Autopilot, Safety, Tesla, Traffic Engineering, traffic safety

 

I dealt with an especially tragic fatal crash when I was the city traffic engineer in Maple Grove.  A high school junior and her younger sister were driving to school one morning.  The driver cut in front of a semi-truck at a rural, slightly skewed, side street stop sign controlled intersection.  She survived, but saw her decapitated younger sister in the passenger seat.  The situation still makes my skin crawl more than fifteen years later.

My condolences to every single family who experiences a loss due to an automobile crash, including the family of Joshua Brown who was killed due to a mistake by the Tesla Autopilot system.  It is part of our mission as traffic engineers to improve the safety of transportation and I take that responsibility seriously.

So let’s dig into the first fatal crash with a “self-driving” car from a traffic engineering perspective:

The initial news coverage of the crash implied we should be quite concerned about autonomous vehicles and this crash is evidence that maybe we should halt our progress towards self-driving vehicles.  Unfortunately, they got the headline wrong.

In 2014, about 33,000 people were killed in automobile crashes or 1.08 people per 100 million miles traveled (1 death per 92.6 million miles traveled) according to the U.S. FAR system.  Tesla has reported its autopilot had driven 130 million miles before killing its first person.

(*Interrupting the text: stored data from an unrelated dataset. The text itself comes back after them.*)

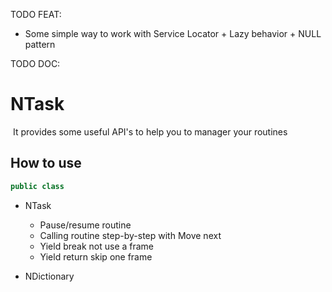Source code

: ﻿TODO FEAT:
- Some simple way to work with Service Locator + Lazy behavior + NULL pattern

TODO DOC:

# NTask

​	It provides some useful API's to help you to manager your routines

## How to use

```c#
public class 
```



- NTask
    - Pause/resume routine
    - Calling routine step-by-step with Move next
    - Yield break not use a frame
    - Yield return skip one frame

- NDictionary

Digging into the mortality statistics from the U.S. CDC, automobile crashes are the leading cause of 15-24 year olds and are one of the three leading causes of death for all people aged 1-64 in the United States.

Applying Tesla’s safety rate vs. human drivers would result in lowering fatalities in the United States by about 30%, many of whom are young adults whose lives are cut tragically short.  If we could improve our overall vehicle safety to that of Tesla, about 10,000 people would not have lost their lives last year in car crashes.

We are at the dawn of autonomous vehicles and the Tesla autopilot system is already proving to provide a big jump in safety.  And the remarkable thing is that Tesla will change its algorithms to improve its safety the more miles it travels based on these early crashes.  Please don’t let the media scare you about autonomous vehicles.

The common industry estimate is that a fully mature autonomous vehicle fleet will reduce fatalities 90% in the United States.  And I’m not going to dig into many parts of the world that have fatal crash rates much higher than the U.S.  A rational response in the near future would be that humans are such bad drivers compared to computer driven vehicles that it becomes illegal for a human to drive a car.

I wish those sisters fifteen years ago were being driven to school by their autopilot car instead of an impatient teenager.  That crash killed one sister and hugely damaged the survivor.

The headline from the Tesla Autopilot fatal crash should be that

“Self-Driving Vehicles Save Lives.”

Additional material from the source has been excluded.